A Blog by Jonathan Low

 

Mar 19, 2013

CEOs Like Facebook's Mark Zuckerberg Are Popular With Employees - But Not Always With Investors

Some CEOs are naturally outgoing and gregarious, with well-honed images that reassure investors, inspire employees and charm the business press. Others can be good with customers, vendors and the rest of the outside world, but are cyphers to their own staff.

Yet a third category are wildly popular with their employees but not always capable of instilling the same enthusiasm with others. This last group are of particular interest as businesses come to terms with the importance of recruiting and managing a highly skilled workforce, capable of independent decision and action yet desirous and needful of leadership, coordination and motivation.

Research suggests that employees embrace CEOs who inspire confidence in their leadership and particularly in the direction they set for the enterprise, even if the strategy they have set does not immediately produce outsized financial results. This is not to say that employees are prone to ignore financial performance, but that they tend to take a longer term view of the enterprise, presumably hoping that they will be there for a while, if not for their entire working lives. Investors, on the other hand, are frequently short term-oriented. In fact, the notion of the investor as a human being may be increasingly outmoded as algorithmic, computer-driven trading in which securities are held for fractions of seconds.

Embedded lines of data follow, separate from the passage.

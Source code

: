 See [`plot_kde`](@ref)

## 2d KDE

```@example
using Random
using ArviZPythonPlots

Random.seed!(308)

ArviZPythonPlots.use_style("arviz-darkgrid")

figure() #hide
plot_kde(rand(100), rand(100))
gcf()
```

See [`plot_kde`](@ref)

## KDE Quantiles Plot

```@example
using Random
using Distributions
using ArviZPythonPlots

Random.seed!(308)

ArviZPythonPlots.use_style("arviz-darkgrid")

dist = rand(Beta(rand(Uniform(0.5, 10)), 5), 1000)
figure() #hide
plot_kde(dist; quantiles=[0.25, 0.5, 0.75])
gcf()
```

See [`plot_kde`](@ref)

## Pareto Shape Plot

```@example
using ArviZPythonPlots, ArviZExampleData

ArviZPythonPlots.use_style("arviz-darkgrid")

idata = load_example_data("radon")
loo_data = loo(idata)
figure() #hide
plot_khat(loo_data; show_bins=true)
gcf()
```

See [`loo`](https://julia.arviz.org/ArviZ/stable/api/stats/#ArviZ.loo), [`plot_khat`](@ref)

Managing that gap between the expectations of employees, investors, customers, lenders and suppliers may be the most challenging - and the most important - that any CEO faces. JL

Venessa Wong reports in Business Week:

Apparently Mark Zuckerberg isn’t liked just among his 17 million followers on Facebook. Of nearly 200,000 CEOs reviewed in the past year on job site Glassdoor.com, Facebook’s (FB) chief executive had the highest employee approval rating on the latest rankings of 50 CEOs, at 99.3 percent.
Not coincidentally, Facebook also ranked as the best place to work on Glassdoor.
Rounding off the five highest-rated chief executives: software company SAP’s (SAP) Bill McDermott and Jim Hagemann Snabe (98.6 percent), McKinsey’s Dominic Barton (97 percent), Ernst & Young’s Jim Turley (96 percent), and John Schlifske of Northwestern Mutual (96 percent). (Dan Doctoroff, the CEO of Bloomberg Businessweek parent Bloomberg LP ranked No. 34 on the list.)
While Facebook’s offices burst with love for their leader, investors might have a different view. Despite strong fourth-quarter results, the company’s stock price is down about 30 percent since its IPO in May 2012. As a majority of Zuckerberg’s wealth is tied to the stock, his own net worth fell about $6.3 billion in that time, according to data from the Bloomberg Billionaires Index. Sam Hamadeh, head of research firm PrivCo, told the Los Angeles Times in August that the young exec “is in over his hoodie as CEO of a multibillion-dollar public company.”
Glassdoor spokesman Scott Dobroski says the ranking, released March 15, reflects employees’ confidence in leadership, which is not always tied directly to financial results. Rather, it indicates employees’ belief that the company is being led in the right direction, that the CEO has a clear vision of the future, and that the vision and plan to achieve it are clearly communicated. It also suggests a general view that the CEO is a good motivator, personal, approachable, and accessible.
“Mark Zuckerberg is famous for not even having his own office. He sits in the open seating area along with every single other employee, and they see him in a regular bathroom as they would anyone,” Dobroski says. How accessible, indeed.
The ranking is based on employee response to the question: “Do you approve of the way your CEO is leading the company?” between Feb. 25, 2012, and Feb. 24, 2013. Glassdoor verified that the reviews came from real employees through technological checks of e-mail addresses and through screenings by a content management team. Only CEOs that received at least 100 reviews in that period and 40 reviews the previous 12 months were considered for the list.